[Saved entries]
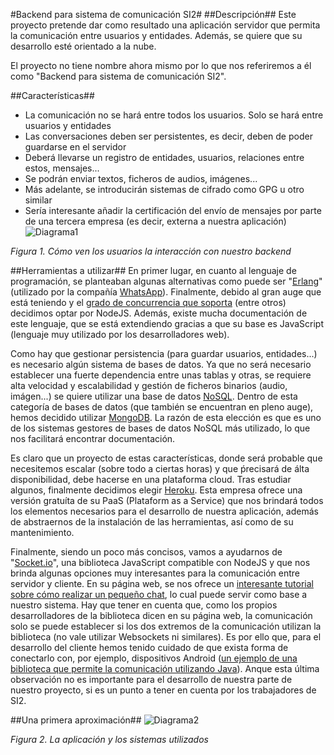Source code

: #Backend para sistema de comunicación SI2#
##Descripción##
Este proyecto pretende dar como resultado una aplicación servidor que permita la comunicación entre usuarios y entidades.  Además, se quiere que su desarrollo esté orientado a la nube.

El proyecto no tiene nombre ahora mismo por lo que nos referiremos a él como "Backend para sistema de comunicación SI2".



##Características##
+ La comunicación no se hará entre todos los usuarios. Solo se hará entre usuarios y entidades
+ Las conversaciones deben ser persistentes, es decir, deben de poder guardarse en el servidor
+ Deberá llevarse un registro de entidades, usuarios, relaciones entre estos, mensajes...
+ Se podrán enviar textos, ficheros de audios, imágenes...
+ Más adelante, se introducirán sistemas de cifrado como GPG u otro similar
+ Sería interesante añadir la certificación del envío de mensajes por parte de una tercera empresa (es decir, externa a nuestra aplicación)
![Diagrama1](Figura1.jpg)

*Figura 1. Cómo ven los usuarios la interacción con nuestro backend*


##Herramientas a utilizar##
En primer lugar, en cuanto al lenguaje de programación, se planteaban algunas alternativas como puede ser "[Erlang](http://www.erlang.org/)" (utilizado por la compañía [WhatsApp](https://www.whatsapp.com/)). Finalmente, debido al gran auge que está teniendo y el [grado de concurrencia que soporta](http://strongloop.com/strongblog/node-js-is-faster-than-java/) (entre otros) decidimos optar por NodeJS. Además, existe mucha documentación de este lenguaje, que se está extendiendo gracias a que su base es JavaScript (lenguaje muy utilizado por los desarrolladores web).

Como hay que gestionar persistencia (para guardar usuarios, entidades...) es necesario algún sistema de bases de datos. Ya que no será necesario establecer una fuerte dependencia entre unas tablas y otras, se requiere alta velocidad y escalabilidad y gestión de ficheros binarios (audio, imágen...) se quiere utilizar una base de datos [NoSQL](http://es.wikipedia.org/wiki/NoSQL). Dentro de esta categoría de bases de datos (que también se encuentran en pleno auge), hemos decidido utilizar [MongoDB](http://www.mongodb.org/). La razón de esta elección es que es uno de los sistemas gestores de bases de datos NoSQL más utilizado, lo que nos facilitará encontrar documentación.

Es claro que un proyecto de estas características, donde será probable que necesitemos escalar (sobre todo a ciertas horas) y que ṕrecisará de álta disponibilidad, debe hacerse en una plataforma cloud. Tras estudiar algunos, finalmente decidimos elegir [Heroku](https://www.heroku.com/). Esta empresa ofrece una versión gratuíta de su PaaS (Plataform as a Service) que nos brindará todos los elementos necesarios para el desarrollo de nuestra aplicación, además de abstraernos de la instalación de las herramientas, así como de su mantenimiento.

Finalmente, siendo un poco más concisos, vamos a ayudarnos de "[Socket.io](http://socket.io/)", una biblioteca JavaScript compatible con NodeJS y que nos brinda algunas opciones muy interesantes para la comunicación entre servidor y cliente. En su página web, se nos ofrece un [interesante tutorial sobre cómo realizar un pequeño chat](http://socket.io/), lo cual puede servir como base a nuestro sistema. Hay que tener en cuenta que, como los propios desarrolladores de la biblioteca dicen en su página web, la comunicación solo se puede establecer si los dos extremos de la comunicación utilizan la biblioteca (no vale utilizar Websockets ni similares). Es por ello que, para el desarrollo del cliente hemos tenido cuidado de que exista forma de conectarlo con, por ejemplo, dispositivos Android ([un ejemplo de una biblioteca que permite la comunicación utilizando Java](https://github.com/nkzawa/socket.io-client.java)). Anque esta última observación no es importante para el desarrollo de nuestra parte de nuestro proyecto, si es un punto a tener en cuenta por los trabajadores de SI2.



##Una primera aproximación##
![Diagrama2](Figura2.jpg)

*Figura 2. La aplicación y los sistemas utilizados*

> ASSIGNED TASK: Above are the entries. Output exactly the lines beginning with the line that has "de audios, imágenes..." and ending with the line that has "Como hay que".

> TASK OUTPUT:
+ Se podrán enviar textos, ficheros de audios, imágenes...
+ Más adelante, se introducirán sistemas de cifrado como GPG u otro similar
+ Sería interesante añadir la certificación del envío de mensajes por parte de una tercera empresa (es decir, externa a nuestra aplicación)
![Diagrama1](Figura1.jpg)

*Figura 1. Cómo ven los usuarios la interacción con nuestro backend*


##Herramientas a utilizar##
En primer lugar, en cuanto al lenguaje de programación, se planteaban algunas alternativas como puede ser "[Erlang](http://www.erlang.org/)" (utilizado por la compañía [WhatsApp](https://www.whatsapp.com/)). Finalmente, debido al gran auge que está teniendo y el [grado de concurrencia que soporta](http://strongloop.com/strongblog/node-js-is-faster-than-java/) (entre otros) decidimos optar por NodeJS. Además, existe mucha documentación de este lenguaje, que se está extendiendo gracias a que su base es JavaScript (lenguaje muy utilizado por los desarrolladores web).

Como hay que gestionar persistencia (para guardar usuarios, entidades...) es necesario algún sistema de bases de datos. Ya que no será necesario establecer una fuerte dependencia entre unas tablas y otras, se requiere alta velocidad y escalabilidad y gestión de ficheros binarios (audio, imágen...) se quiere utilizar una base de datos [NoSQL](http://es.wikipedia.org/wiki/NoSQL). Dentro de esta categoría de bases de datos (que también se encuentran en pleno auge), hemos decidido utilizar [MongoDB](http://www.mongodb.org/). La razón de esta elección es que es uno de los sistemas gestores de bases de datos NoSQL más utilizado, lo que nos facilitará encontrar documentación.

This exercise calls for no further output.